«El Mago» masoquista —soltero y depravado, catedrático de universidad de altísimo nivel, hijo de catedrático— tiene una inteligencia deslumbrante. Y una memoria de elefante.
Ha abandonado el coito por el látigo. El vicioso intelectual es muy masoquista. También le gusta la vara de bambú con que su madre contribuyó a educarle. Milagro, yo me parezco a su madre.
En cierta ocasión, fue desagradable conmigo. Tiempo después llamó a mi puerta sin haber concertado una cita. Le abrí, y, no bien le hice pasar, le empujé brutalmente y le ordené:
—¡Bájate el pantalón! Le asesté diez golpes de vara y le reventé la piel del culo. Le eché, impidiéndole que llegara al orgasmo.
Me pide en matrimonio. Alquila una casa preciosa en Key West, en Florida. Nos invita a mis hijos y a mí. Pasamos ocho días de ensueño. Desempeña el papel de padre, me seduce, me disfraza de burguesa norteamericana. A causa del desfase horario, yo me dejo hacer. Poco después, cuando regresa a París, me ofrece una cantidad considerable para casarse conmigo. Me niego. En ese momento, yo desconocía que había querido casarse con todas las dominadoras de la Tierra.

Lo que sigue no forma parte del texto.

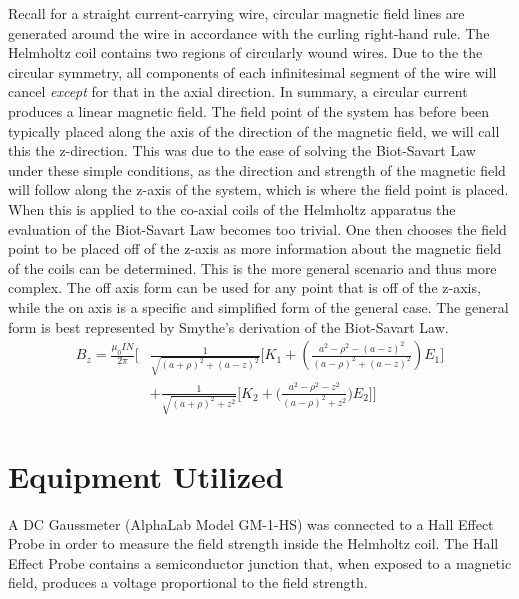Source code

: \documentclass[a4paper]{article}
\begin{document}
Recall for a straight current-carrying wire, circular magnetic field lines are generated around the wire in accordance with the curling right-hand rule. The Helmholtz coil contains two regions of circularly wound wires. Due to the the circular symmetry, all components of each infinitesimal segment of the wire will cancel \textit{except} for that in the axial direction. In summary, a circular current produces a linear magnetic field.
The field point of the system has before been typically placed along the axis of the direction of the magnetic field, we will call this the z-direction. This was due to the ease of solving the Biot-Savart Law under these simple conditions, as the direction and strength of the magnetic field will follow along the z-axis of the system, which is where the field point is placed. When this is applied to the co-axial coils of the Helmholtz apparatus the evaluation of the Biot-Savart Law becomes too trivial. One then chooses the field point to be placed off of the z-axis as more information about the magnetic field of the coils can be determined. This is the more general scenario and thus more complex. The off axis form can be used for any point that is off of the z-axis, while the on axis is a specific and simplified form of the general case. The general form is best represented by Smythe's derivation of the Biot-Savart Law. 
\begin{align*} 
B_z = \frac{\mu_0IN}{2\pi}
\Big[&
    \frac{1}{\sqrt{(a+\rho)^2 + (a-z)^2}}
    \big[
        K_1 + \left(\frac{a^2 -\rho^2 - (a - z)^2}{(a-\rho)^2 + (a - z)^2} \right) E_1 
    \big]\\
    & + \frac{1}{\sqrt{(a + \rho)^2 + z^2}}
    \big[
        K_2 + \big(\frac{a^2 - \rho^2 - z^2}{(a - \rho)^2 + z^2}\big) E_2 
    \big] 
\Big]
\end{align*}
\section{Equipment Utilized}

A DC Gaussmeter (AlphaLab Model GM-1-HS) was connected to a Hall Effect Probe in order to measure the field strength inside the Helmholtz coil. The Hall Effect Probe contains a semiconductor junction that, when exposed to a magnetic field, produces a voltage proportional to the field strength.
\end{document}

Al igual que yo, es un solitario, y le enloquece mi locura. Sus investigaciones son apasionantes; me las cuenta y yo las entiendo. Mucho más allá de ese látigo que ansía, sabe sublimar. Es mi cómplice, su mirada está viva. «Créeme», me dice a veces, «nuestra alma es tan clara como nuestra visión de la vida. Tenemos que buscar nuestro placer. Hay que vivir más en el espíritu que en el cuerpo».
Se portó como un padre cuando mi hija estuvo en Estados Unidos. Daba más de lo que yo podía dar. Puso un coche a disposición de mi hija. Me convenció de que a ella le convenía vivir fuera del colegio, pues consideraba incómodo el internado, e hizo de avalista para el apartamento. Iba a verla. La llamaba para controlar sus estudios. Había sabido recrear un vínculo familiar.
Me llama todos los días y hablamos largo rato.